From the look of the rest of it, you might want to look into at least a 1/4" sheet of UHMW to help it slide over the rough stuff. Some day I plan on doing it to mine.


----------



## BigTerp (Jun 24, 2014)

Thanks all. 

The damage looks alot worse in the picture than what it actually is. Was checking it out last night. It's not "dented in" very far at all. And the rock actually smoothed out the weld bead that runs along the length of the bottom of the hull and transom making that spot much smoother for water flow than the rest of the bottom (if that makes sense). I can get to it, just need to remove a few solid rivets that are holding an aluminum "shelve" in place which I put my gas tank on. Doable, just would be a PITA!! Not sure how much it's worth it to tear all that apart to pound the dent out.

FWIW, I ran it last night with the new foot, liner and stainless impeller. Hole shot was MUCH improved but I lost about 1 mph on the top end. Not sure if that's from the stainless impeller or the new hull damage?


----------



## BigTerp (Jun 24, 2014)

[url=https://www.tinboats.net/forum/viewtopic.php?p=356807#p356807 said:


> Ranchero50 » Yesterday, 7:21 pm[/url]"]
> From the look of the rest of it, you might want to look into at least a 1/4" sheet of UHMW to help it slide over the rough stuff. Some day I plan on doing it to mine.



I'm VERY intersted in doing this. How would you attach it to the bottom of the hull? How would you deal with the strakes on the bottom? I'd guess you'd want to "flare" on the fore end of the sheet to keep it from pushing water?


----------



## BigTerp (Jun 24, 2014)

Actually, while looking back through some pictures of when I first got my boat, I think I can get to the dent without having to remove any solid rivets. Should be able to remove my gas tank shelve by just drilling out a few blind rivets. If that's the case it'll make life much easier and I'll definitely try and smooth out the damage I did. 

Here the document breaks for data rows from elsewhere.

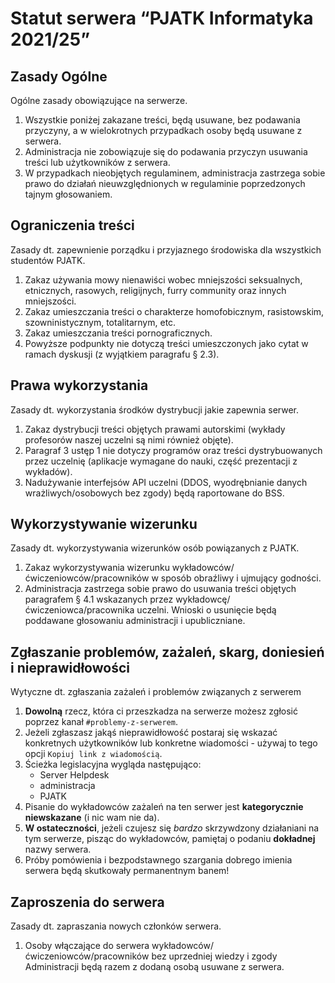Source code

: # Statut serwera “PJATK Informatyka 2021/25”

## Zasady Ogólne

Ogólne zasady obowiązujące na serwerze.

1.  Wszystkie poniżej zakazane treści, będą usuwane, bez podawania przyczyny, a w wielokrotnych przypadkach osoby będą usuwane z serwera.
2.  Administracja nie zobowiązuje się do podawania przyczyn usuwania treści lub użytkowników z serwera.
3.  W przypadkach nieobjętych regulaminem, administracja zastrzega sobie prawo do działań nieuwzględnionych w regulaminie poprzedzonych tajnym głosowaniem.

## Ograniczenia treści

Zasady dt. zapewnienie porządku i przyjaznego środowiska dla wszystkich studentów PJATK.

1.  Zakaz używania mowy nienawiści wobec mniejszości seksualnych, etnicznych, rasowych, religijnych, furry community oraz innych mniejszości.
2.  Zakaz umieszczania treści o charakterze homofobicznym, rasistowskim, szowninistycznym, totalitarnym, etc.
3.  Zakaz umieszczania treści pornograficznych.
4.  Powyższe podpunkty nie dotyczą treści umieszczonych jako cytat w ramach dyskusji (z wyjątkiem paragrafu § 2.3).

## Prawa wykorzystania

Zasady dt. wykorzystania środków dystrybucji jakie zapewnia serwer.

1.  Zakaz dystrybucji treści objętych prawami autorskimi (wykłady profesorów naszej uczelni są nimi również objęte).
2.  Paragraf 3 ustęp 1 nie dotyczy programów oraz treści dystrybuowanych przez uczelnię (aplikacje wymagane do nauki, część prezentacji z wykładów).
3.  Nadużywanie interfejsów API uczelni (DDOS, wyodrębnianie danych wrażliwych/osobowych bez zgody) będą raportowane do BSS.

## Wykorzystywanie wizerunku

Zasady dt. wykorzystywania wizerunków osób powiązanych z PJATK.

1.  Zakaz wykorzystywania wizerunku wykładowców/ćwiczeniowców/pracowników w sposób obraźliwy i ujmujący godności.
2.  Administracja zastrzega sobie prawo do usuwania treści objętych paragrafem § 4.1 wskazanych przez wykładowcę/ćwiczeniowca/pracownika uczelni. Wnioski o usunięcie będą poddawane głosowaniu administracji i upubliczniane.

## Zgłaszanie problemów, zażaleń, skarg, doniesień i nieprawidłowości

Wytyczne dt. zgłaszania zażaleń i problemów związanych z serwerem

1. **Dowolną** rzecz, która ci przeszkadza na serwerze możesz zgłosić poprzez kanał `#problemy-z-serwerem`.
2. Jeżeli zgłaszasz jakąś nieprawidłowość postaraj się wskazać konkretnych użytkowników lub konkretne wiadomości - używaj to tego opcji `Kopiuj link z wiadomością`.
3. Ścieżka legislacyjna wygląda następująco:
    - Server Helpdesk
    - administracja
    - PJATK
5. Pisanie do wykładowców zażaleń na ten serwer jest **kategorycznie niewskazane** (i nic wam nie da).
6. **W ostateczności**, jeżeli czujesz się *bardzo* skrzywdzony działaniani na tym serwerze, pisząc do wykładowców, pamiętaj o podaniu **dokładnej** nazwy serwera.
7. Próby pomówienia i bezpodstawnego szargania dobrego imienia serwera będą skutkowały permanentnym banem!

## Zaproszenia do serwera

Zasady dt. zapraszania nowych członków serwera.

1.  Osoby włączające do serwera wykładowców/ćwiczeniowców/pracowników bez uprzedniej wiedzy i zgody Administracji będą razem z dodaną osobą usuwane z serwera.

I have a floor jack and will use Ranchero's idea of jacking up a piece of 2x4 to ensure I don't over pound out the dents. But what should I attack the dents with from inside the hull? Another piece of 2x4? Some angle? Am I whacking the crap out of it, or should I be taking it a little bit easier?


----------



## smackdaddy53 (Jun 24, 2014)

I used a 12" piece of 1/4" thick angle and used the corner to push the dent out of my rib. The sucker rod was placed in tge middle of the inside of the angle and I whacked the hell out of it until the dent was straight again. Use the jack and wood block underneath to back it if you want. I would be careful not to separate or crack the weld though.


----------



## BigTerp (Jun 24, 2014)

[url=https://www.tinboats.net/forum/viewtopic.php?p=356891#p356891 said:


> smackdaddy53 » 21 minutes ago[/url]"]I used a 12" piece of 1/4" thick angle and used the corner to push the dent out of my rib. The sucker rod was placed in tge middle of the inside of the angle and I whacked the hell out of it until the dent was straight again. Use the jack and wood block underneath to back it if you want. I would be careful not to separate or crack the weld though.



Thanks!!

What are you calling a sucker rod?

Yeah, I'll have to take it easy since it's right at the weld. My buddy can weld aluminum though if I get to aggressive. :shock:


----------



## smackdaddy53 (Jun 24, 2014)

Sucker rod is what is used in the oilfield on pump jacks. What I have is about 3/4" diameter and 48" long with both ends rounded from using it for different things. I even tamp fence posts with it. 
It will allow you to get a full swing with your sledge hammer instead of trying to chop at it down between your transom and rear bench or whatever you have.


----------



## dhoganjr (Jun 24, 2014)

When I knocked out a few on mine, I used a 2x4 about 18 inches long with a 3lb hammer. Also used a sledgehammer, just held it up over the end of the 2x4 and let gravity work with a little down force. 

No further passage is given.